“You saved our lives,” I told the college freshman in her Avengers superhero shirt.
She grinned and nodded, earnest and perky.
“Like, I’m not even kidding,” I said, unintentionally slipping into old school Valley Girl talk, the speak I might have used my own freshman year of college.
She smiled again as she penciled us in on her calendar. We’ve contracted more superhero appointments with her — more tutoring sessions for our son.
Homework is a struggle for many parents. And here in Johnson County, the kids come home with homework a-plenty. Making sure our kids are keeping up — receiving the education they need — is a huge concern for many parents. Sometimes we have to think outside the box to supplement so our kids can keep up in the classroom.

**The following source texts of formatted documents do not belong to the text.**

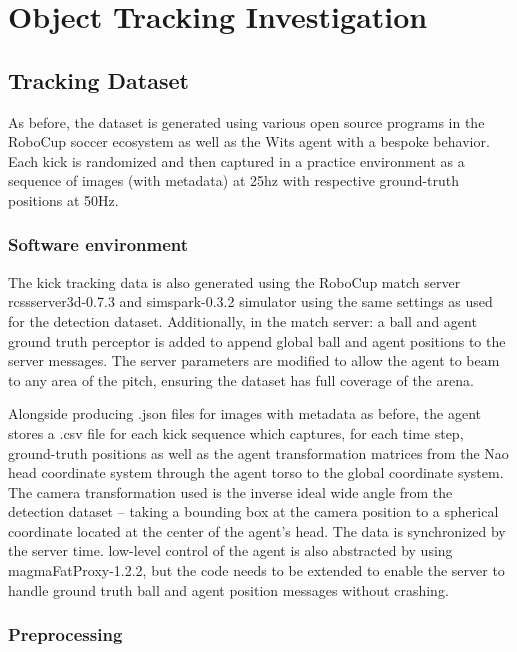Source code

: \documentclass[a4paper,twoside,12pt]{report}
\begin{document}
\chapter{Object Tracking Investigation}

\section{Tracking Dataset}
As before, the dataset is generated using various open source programs in the RoboCup soccer ecosystem as well as the Wits agent with a bespoke behavior. Each kick is randomized and then captured in a practice environment as a sequence of images (with metadata) at 25hz with respective ground-truth positions at 50Hz.

\subsection{Software environment}
The kick tracking data is also generated using the RoboCup match server rcssserver3d-0.7.3 and simspark-0.3.2 simulator using the same settings as used for the detection dataset. Additionally, in the match server: a ball and agent ground truth perceptor is added to append global ball and agent positions to the server messages. The server parameters are modified to allow the agent to beam to any area of the pitch, ensuring the dataset has full coverage of the arena.

Alongside producing .json files for images with metadata as before, the agent stores a .csv file for each kick sequence which captures, for each time step, ground-truth positions as well as the agent transformation matrices from the Nao head coordinate system through the agent torso to the global coordinate system. The camera transformation used is the inverse ideal wide angle from the detection dataset -- taking a bounding box at the camera position to a spherical coordinate located at the center of the agent's head. The data is synchronized by the server time. low-level control of the agent is also abstracted by using magmaFatProxy-1.2.2, but the code needs to be extended to enable the server to handle ground truth ball and agent position messages without crashing. 

\subsection{Preprocessing}
\end{document}
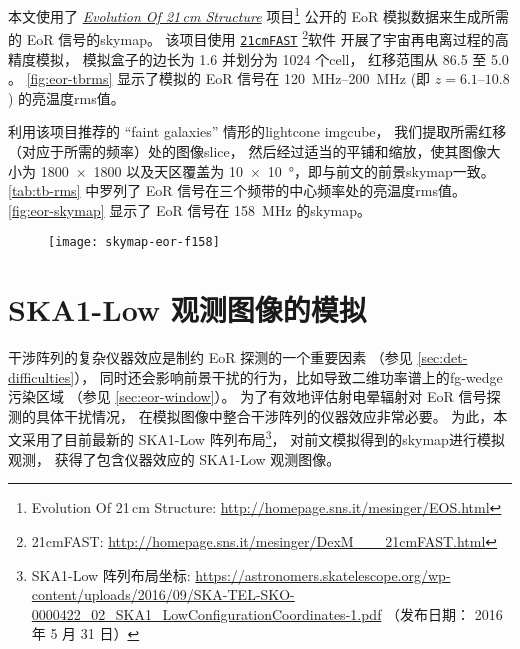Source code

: 本文使用了
\href{http://homepage.sns.it/mesinger/EOS.html}{\textit{Evolution Of 21\,cm Structure}}
项目\footnote{%
  Evolution Of 21\,cm Structure:
  \url{http://homepage.sns.it/mesinger/EOS.html}
} 公开的 EoR 模拟数据来生成所需的 EoR 信号的\ac{skymap}。
该项目使用
\href{http://homepage.sns.it/mesinger/DexM___21cmFAST.html}{\texttt{21cmFAST}}%
\footnote{%
  21cmFAST: \url{http://homepage.sns.it/mesinger/DexM___21cmFAST.html}
}软件\cite{mesinger2011}
开展了宇宙再电离过程的高精度模拟，
模拟盒子的边长为 \SI{1.6}{\Gpc} 并划分为 1024 个\ac{cell}，
红移范围从 86.5 至 5.0 \cite{mesinger2016}。
\autoref{fig:eor-tbrms} 显示了模拟的 EoR 信号在 \SIrange{120}{200}{\MHz}
(即 $z = \numrange{6.1}{10.8}$) 的亮温度\ac{rms}值。

利用该项目推荐的 \enquote{faint galaxies} 情形的\ac{lightcone} \ac{imgcube}，
我们提取所需红移（对应于所需的频率）处的图像\ac{slice}，
然后经过适当的平铺和缩放，使其图像大小为 \num{1800 x 1800}
以及天区覆盖为 \SI{10 x 10}{\degree}，即与前文的前景\ac{skymap}一致。
\autoref{tab:tb-rms} 中罗列了 EoR 信号在三个频带的中心频率处的亮温度\ac{rms}值。
\autoref{fig:eor-skymap} 显示了 EoR 信号在 \SI{158}{\MHz} 的\ac{skymap}。

\begin{figure}[htp]
  \centering
  \texttt{[image: skymap-eor-f158]}
  \label{fig:eor-skymap}
\end{figure}


\section{SKA1-Low 观测图像的模拟}
\label{sec:obs-simu}

干涉阵列的复杂仪器效应是制约 EoR 探测的一个重要因素
（参见 \autoref{sec:det-difficulties}），
同时还会影响前景干扰的行为，比如导致二维功率谱上的\ac{fg-wedge}污染区域
（参见 \autoref{sec:eor-window}）。
为了有效地评估射电晕辐射对 EoR 信号探测的具体干扰情况，
在模拟图像中整合干涉阵列的仪器效应非常必要。
为此，本文采用了目前最新的 SKA1-Low 阵列布局\footnote{\raggedright%
  SKA1-Low 阵列布局坐标:
  \url{https://astronomers.skatelescope.org/wp-content/uploads/2016/09/SKA-TEL-SKO-0000422_02_SKA1_LowConfigurationCoordinates-1.pdf}
  （发布日期： 2016 年 5 月 31 日）}，
对前文模拟得到的\ac{skymap}进行模拟观测，
获得了包含仪器效应的 SKA1-Low 观测图像。


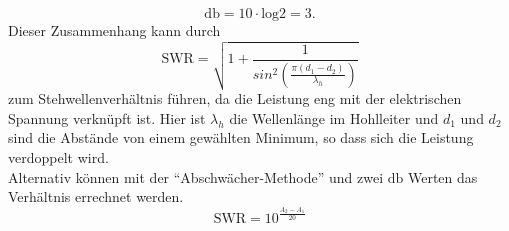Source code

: \begin{equation*}
    \si{\decibel} = 10 \cdot \text{log} 2 = 3.
\end{equation*}
Dieser Zusammenhang kann durch 
\begin{equation}
    \text{SWR} =\sqrt{1 + \frac{1}{ sin^2 \left( \frac{\pi (d_1 - d_2)}{\lambda_h}  \right)} } 
\end{equation}
zum Stehwellenverhältnis führen, da die Leistung eng mit der elektrischen Spannung verknüpft ist. 
Hier ist $\lambda_h$ die Wellenlänge im Hohlleiter und $d_1$ und $d_2$ sind die Abstände von einem gewählten Minimum, so dass sich die Leistung verdoppelt wird. \\
Alternativ können mit der \enquote{Abschwächer-Methode} und zwei $\si{\decibel}$ Werten das Verhältnis errechnet werden.
\begin{equation}
    \text{SWR} = 10^{\frac{A_2-A_1}{20}}
\end{equation}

For our son, the difficulty extended beyond the evening grind. The kid is smart enough, but there are areas where he lacks — well, he lacks one of two things. Or sometimes both. He does perfectly fine as long as he has plenty of a) interest and b) confidence. If either of those is missing from the equation, then we have a problem.

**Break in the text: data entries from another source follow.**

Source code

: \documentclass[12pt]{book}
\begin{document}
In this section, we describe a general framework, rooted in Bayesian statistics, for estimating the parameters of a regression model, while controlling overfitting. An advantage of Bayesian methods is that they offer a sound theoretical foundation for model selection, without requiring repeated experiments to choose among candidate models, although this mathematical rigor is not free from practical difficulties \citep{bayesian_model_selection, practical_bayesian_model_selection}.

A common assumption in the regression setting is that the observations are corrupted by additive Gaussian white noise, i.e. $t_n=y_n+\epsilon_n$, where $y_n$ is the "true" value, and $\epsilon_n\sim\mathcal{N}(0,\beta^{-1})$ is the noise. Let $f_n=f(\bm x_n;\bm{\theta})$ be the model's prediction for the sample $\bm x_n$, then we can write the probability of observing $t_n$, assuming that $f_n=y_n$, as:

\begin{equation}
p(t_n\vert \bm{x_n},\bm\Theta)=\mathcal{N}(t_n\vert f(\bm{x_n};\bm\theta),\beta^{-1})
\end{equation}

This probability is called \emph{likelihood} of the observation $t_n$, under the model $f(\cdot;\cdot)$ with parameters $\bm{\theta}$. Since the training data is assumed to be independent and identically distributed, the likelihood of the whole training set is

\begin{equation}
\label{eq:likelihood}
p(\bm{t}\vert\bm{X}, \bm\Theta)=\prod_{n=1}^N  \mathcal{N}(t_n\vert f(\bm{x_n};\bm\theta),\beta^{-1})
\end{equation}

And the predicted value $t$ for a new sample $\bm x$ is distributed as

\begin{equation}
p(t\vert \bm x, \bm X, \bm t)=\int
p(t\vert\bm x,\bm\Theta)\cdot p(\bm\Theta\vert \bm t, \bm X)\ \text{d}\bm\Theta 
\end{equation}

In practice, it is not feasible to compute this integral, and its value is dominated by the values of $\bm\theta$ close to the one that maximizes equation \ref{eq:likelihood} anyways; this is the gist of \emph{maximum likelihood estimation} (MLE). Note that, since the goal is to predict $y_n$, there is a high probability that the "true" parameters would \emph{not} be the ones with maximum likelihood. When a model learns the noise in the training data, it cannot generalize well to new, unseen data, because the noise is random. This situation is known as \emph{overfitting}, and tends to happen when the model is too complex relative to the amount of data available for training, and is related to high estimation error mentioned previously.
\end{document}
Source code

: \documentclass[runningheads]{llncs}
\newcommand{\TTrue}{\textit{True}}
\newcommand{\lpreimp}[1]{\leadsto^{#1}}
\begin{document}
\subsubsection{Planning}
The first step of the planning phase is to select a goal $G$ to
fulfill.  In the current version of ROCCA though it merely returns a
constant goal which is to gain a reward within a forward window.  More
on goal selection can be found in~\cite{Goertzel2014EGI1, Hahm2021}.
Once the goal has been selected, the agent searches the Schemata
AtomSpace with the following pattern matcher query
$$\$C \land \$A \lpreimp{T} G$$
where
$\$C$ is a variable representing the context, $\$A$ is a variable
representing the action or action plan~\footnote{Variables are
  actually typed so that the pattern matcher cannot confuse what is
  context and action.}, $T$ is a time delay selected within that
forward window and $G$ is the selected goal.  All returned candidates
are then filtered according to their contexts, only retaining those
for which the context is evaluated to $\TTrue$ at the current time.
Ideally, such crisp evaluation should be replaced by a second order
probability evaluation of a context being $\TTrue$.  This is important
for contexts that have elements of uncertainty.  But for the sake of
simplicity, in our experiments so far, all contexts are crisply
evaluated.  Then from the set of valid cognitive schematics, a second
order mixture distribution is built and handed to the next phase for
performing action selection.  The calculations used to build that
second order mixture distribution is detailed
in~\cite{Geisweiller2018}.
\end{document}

As we approached the beginning of the school year, he told me he was worried about the academics. I know that he is perfectly capable of succeeding — possibly even excelling — if he would just put forth the time and effort into memorizing certain things that he needs to know. Math facts, spelling, that sort of thing. I am perfectly willing to work with him. That is, until we’ve spent three-fourths of the evening with him procrastinating and complaining and balking at our study efforts, then the birdies squawk for their dinner, and then it’s bedtime, and I end up a basket case, and virtually no actual studying gets done. At that point, I’m exhausted and I begin to lose hope.
So this year, we’re trying something new. It’s hardly a cutting-edge technique, but it’s a different approach than our usual kicking and screaming routine. Our college-age neighbor has agreed to spend time with him several times a week to tutor him. She’s responsible and gung-ho to work with him, and as a bonus, her home-schooling mother is full of tricks and ideas for teaching. So the potential for success with this setup is great, especially since my son adores this girl and is more than happy to cooperate.
I think he also finally understands that if he can get these building blocks down pat, he’ll be able to rock out on the higher concepts — the ones he enjoys more. We’re only a couple sessions in, but just to see him excited is a huge leap in the right direction. The next stride (I pray) will be to see him gain confidence, and with any luck, that will lead to his being able to tackle new concepts and facts without all the hullabaloo. Because the hullabaloo is nothing but a waste of time and energy.
I know other parents are trying new things. On the extreme end, a friend has decided to take her son out of traditional school and send him to virtual school. He’s struggled for years — not with the smarts, but with the organization skills required to succeed. She hopes that with individualized attention from her and freed from the difficulty of having to get from Point A to Point B with all his homework he’ll be able to focus on learning. I admire her for making this commitment and being willing to restructure her daily life to get her child through school. In fact, I think the lady deserves a superhero cape.